La gandja ne tue pas, les prisons africaines, oui ! dépénalisons, partout !

Merci au CIRC et au CAL 70 (comité pour l’abrogation des lois de 70 sur les drogues) pour leur action militante de longue haleine, et merci de nous accueillir. Je me présente rapidement, je m’appelle Ludovic Roche, je suis franco-burkinabè, président de l’ASPAO (Association de Soutien aux Prisonniers d’Afrique de l’Ouest) . Je milite également au sein de l’association SURVIE, dirigée par FX Verschave, qui lutte pour l’indépendance réelle et non simplement formelle des anciennes colonies françaises.

Voici pourquoi, au nom de l’ASPAO, je soutiens votre combat. Dans les années 60, tous ces pays prennent un semblant d’indépendance, dont ils ont rapidement compris les limites dès lors qu’ils choisissaient comme dirigeants des hommes indépendants d’esprit qui faisaient passer l’intérêt de leur peuple avant celui de la France. Ces dirigeants légitimes ont été éliminés, remplacés par des petits soldats aux ordres de Paris qui entamaient là une très longue carrière de dictateurs-petit chien à sa mémère patrie néocolonialiste. Depuis ce temps, les institutions, les administrations, les codes civiles et pénaux, sont copiés sur ceux de la France d’avant 70. Ce qui a pour conséquence qu’aujourd’hui encore les consommateurs de drogue (c’est le seul mot utilisé, pour le cannabis comme pour le crack, la peine est la même) reconnus coupables purgent au moins un an d’emprisonnement ferme, dans des prisons où il tient de l’exploit de survivre un an sans aide extérieure. Si vous êtes reconnus coupable de trafic (et trois pieds plantés chez soi suffisent à l’être), vous purgerez 10 ans au minimum. La plupart des procès pour cause de drogue sont en procédure de flagrant délit et sont jugés en moins d’un mois, sans avocat. Les condamnations tombent en chaîne.

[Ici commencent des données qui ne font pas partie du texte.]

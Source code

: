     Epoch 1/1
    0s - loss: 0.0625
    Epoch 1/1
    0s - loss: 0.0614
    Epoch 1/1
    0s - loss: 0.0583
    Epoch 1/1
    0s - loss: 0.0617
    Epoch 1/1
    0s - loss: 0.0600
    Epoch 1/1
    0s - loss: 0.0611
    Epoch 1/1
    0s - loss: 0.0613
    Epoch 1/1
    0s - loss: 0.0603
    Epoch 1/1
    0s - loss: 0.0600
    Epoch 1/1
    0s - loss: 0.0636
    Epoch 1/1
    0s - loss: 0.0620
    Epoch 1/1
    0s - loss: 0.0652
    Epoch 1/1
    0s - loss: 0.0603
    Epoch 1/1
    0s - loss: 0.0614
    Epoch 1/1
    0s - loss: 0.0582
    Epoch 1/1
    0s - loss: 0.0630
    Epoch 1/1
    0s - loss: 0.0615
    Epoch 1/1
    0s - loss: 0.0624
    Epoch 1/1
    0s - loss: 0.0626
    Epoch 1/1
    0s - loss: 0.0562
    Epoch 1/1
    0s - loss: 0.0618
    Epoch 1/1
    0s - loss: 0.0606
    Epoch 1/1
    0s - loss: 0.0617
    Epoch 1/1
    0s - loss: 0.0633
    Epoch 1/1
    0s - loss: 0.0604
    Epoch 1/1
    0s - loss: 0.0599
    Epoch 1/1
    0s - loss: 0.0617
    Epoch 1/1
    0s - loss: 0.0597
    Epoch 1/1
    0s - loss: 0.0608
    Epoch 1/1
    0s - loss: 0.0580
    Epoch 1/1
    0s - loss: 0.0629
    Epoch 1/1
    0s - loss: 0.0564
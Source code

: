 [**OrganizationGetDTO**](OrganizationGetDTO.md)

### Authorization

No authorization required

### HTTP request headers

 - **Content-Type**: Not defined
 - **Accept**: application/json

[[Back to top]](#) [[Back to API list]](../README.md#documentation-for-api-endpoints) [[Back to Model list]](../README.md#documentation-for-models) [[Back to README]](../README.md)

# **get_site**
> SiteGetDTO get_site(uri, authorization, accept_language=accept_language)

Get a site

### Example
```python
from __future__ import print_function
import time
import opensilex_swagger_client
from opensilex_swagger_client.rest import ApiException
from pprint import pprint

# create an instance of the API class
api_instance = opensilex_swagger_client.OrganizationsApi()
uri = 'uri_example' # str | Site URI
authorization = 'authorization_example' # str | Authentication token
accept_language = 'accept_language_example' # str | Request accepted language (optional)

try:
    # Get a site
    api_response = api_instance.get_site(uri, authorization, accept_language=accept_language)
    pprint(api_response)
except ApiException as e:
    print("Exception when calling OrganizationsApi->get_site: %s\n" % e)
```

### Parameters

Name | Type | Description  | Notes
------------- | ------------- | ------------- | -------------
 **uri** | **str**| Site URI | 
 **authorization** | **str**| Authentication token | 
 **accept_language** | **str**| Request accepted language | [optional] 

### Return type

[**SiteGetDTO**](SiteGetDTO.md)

Mais on ne peut pas parler de justice en Afrique sans parler de corruption, les chefs d’Etat montrant l’exemple depuis des décennies (voir procès ELF), cela a fait tâche d’huile et rares sont les fonctionnaires qui n’en croquent pas. Personnellement je témoigne qu’on a fabriqué des preuves contre moi, le chef de la PJ du coin (San Pedro, RDC) voulant récupérer mon restaurant est simplement allé acheter un kilo de gandja qu’il a présenté au juge comme le résultat d’une deuxième perquisition, en mon absence celle-là, quand la première n’avait récoltée que des graines. C’est vraiment trop facile. On peut bien sûr, et nous le faisons, dénoncer la corruption, réclamer plus de moyens pour la justice, mais à l’heure ou l’argent devient la seule valeur universelle, ou la morale passe pour être un idéal de naïf, mieux vaudrait commencer par ôter des codes pénaux les outils les plus facilement utilisables par ces nouveaux cannibales. Entre le quart et le tiers de la population pénale d’Afrique sub-saharienne est emprisonné pour des problèmes de stups. Les prisons sont surpeuplées . Nous voulons que soient distingués les consommateurs de gandja des vrais gangsters « s’en fout la mort » qui se chargent de crack avant de monter sur un coup avec une arme à feu. Certes la gandja est consommée par des militaires et des miliciens aux mains pleines de sang et l’âme pleine de merde, mais c’est toujours en association avec d’autres produits, comme l’alcool notamment. Le cannabis seul ne rend pas violent, il ne tue pas, même à forte dose. Il ne se passe pas un mois sans qu’un africain ne décède d’un verre d’alcool fort de fabrication artisanale mal maîtrisée. Et combien de bagarres d’ivrognes ?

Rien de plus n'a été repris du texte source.